- What you will do:
Where a line holds the word "method", copy that line from the data below.

========

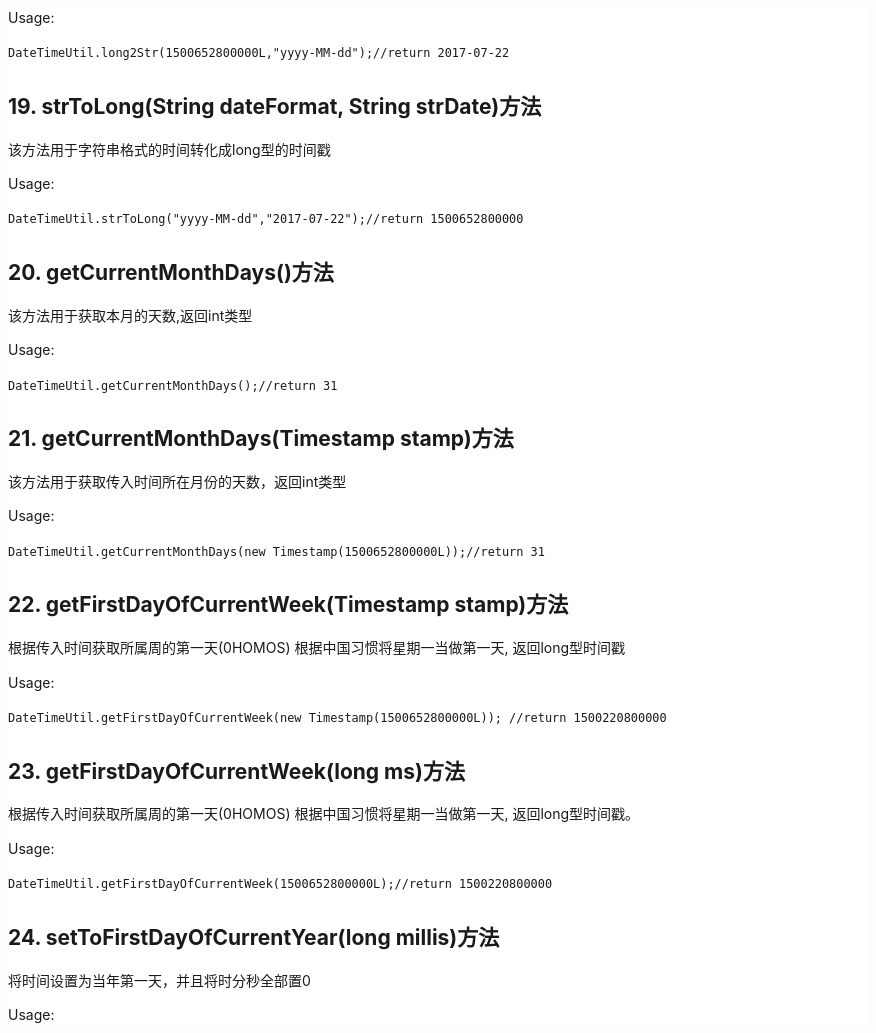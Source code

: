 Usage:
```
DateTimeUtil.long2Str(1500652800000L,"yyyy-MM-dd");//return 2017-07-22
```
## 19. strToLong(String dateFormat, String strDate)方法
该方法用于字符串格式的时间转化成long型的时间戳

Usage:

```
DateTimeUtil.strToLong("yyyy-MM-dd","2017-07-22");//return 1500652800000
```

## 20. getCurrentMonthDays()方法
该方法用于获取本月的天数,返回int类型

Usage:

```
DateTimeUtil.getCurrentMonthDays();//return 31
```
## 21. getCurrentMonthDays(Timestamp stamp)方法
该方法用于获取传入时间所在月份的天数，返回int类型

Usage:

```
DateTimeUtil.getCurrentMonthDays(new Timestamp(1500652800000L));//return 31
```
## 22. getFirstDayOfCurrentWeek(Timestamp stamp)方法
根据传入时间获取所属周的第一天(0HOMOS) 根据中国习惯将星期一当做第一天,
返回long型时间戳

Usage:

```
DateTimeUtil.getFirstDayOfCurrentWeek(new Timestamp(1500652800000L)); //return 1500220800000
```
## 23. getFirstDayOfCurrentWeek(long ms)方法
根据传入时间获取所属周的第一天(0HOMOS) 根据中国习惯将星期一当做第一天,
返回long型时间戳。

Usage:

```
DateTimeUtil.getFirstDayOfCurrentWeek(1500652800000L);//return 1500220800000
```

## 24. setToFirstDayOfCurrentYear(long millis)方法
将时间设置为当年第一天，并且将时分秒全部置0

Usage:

========

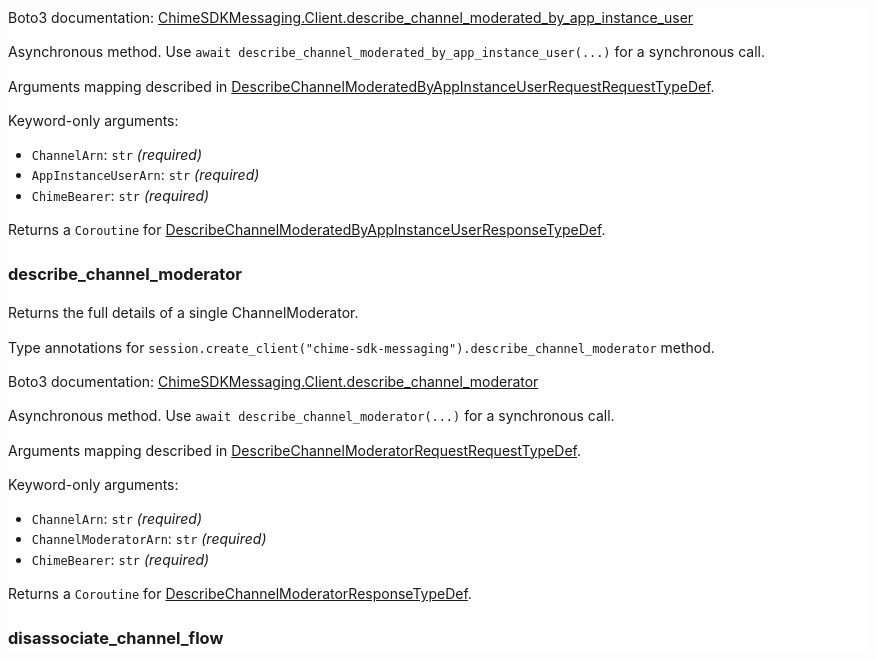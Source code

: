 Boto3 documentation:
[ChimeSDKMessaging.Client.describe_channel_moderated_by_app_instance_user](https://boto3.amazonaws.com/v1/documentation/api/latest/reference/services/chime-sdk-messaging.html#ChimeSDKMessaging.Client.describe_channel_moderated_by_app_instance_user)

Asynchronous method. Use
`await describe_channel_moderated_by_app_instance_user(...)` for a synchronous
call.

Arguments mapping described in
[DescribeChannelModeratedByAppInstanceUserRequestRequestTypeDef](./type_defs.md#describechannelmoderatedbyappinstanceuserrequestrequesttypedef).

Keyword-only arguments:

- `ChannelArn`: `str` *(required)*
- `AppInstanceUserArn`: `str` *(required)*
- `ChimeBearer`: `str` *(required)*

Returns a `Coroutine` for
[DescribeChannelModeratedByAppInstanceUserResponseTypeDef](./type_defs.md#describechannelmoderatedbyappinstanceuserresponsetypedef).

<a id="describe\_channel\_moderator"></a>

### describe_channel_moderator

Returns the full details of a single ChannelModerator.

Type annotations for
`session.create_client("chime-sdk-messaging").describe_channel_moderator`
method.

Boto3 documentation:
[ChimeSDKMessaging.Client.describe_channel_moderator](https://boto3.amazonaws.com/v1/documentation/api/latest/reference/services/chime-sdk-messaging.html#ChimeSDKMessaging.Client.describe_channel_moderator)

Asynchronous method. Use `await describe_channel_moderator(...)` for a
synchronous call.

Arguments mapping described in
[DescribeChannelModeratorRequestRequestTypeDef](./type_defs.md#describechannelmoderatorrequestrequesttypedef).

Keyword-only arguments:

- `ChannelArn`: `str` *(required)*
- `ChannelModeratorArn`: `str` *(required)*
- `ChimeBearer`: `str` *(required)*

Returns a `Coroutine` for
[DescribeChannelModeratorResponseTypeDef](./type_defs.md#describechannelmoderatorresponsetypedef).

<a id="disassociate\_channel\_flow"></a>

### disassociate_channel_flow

========

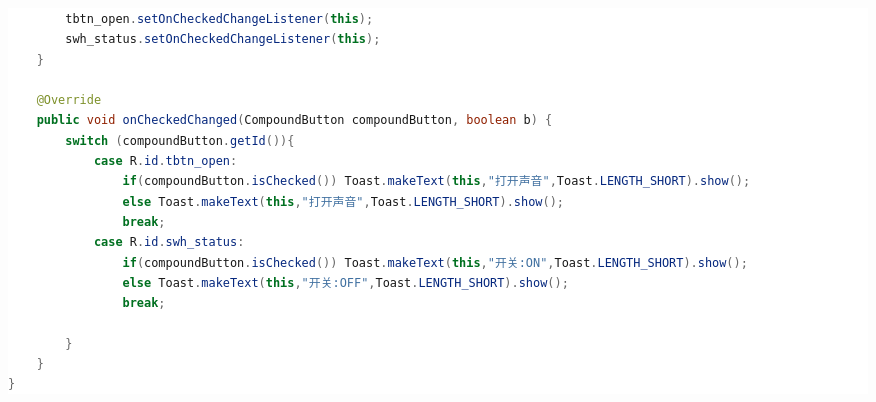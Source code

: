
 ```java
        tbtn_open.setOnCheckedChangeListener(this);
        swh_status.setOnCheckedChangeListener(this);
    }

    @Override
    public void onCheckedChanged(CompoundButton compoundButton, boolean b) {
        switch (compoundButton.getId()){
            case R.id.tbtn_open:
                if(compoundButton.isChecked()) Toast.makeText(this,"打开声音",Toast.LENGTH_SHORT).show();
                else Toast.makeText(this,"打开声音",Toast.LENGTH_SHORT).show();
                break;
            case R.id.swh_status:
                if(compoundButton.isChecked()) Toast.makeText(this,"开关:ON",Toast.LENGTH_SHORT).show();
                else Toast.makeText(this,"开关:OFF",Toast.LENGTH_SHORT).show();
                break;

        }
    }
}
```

========

- Result for this exercise:
Asynchronous method. Use
method.
Asynchronous method. Use `await describe_channel_moderator(...)` for a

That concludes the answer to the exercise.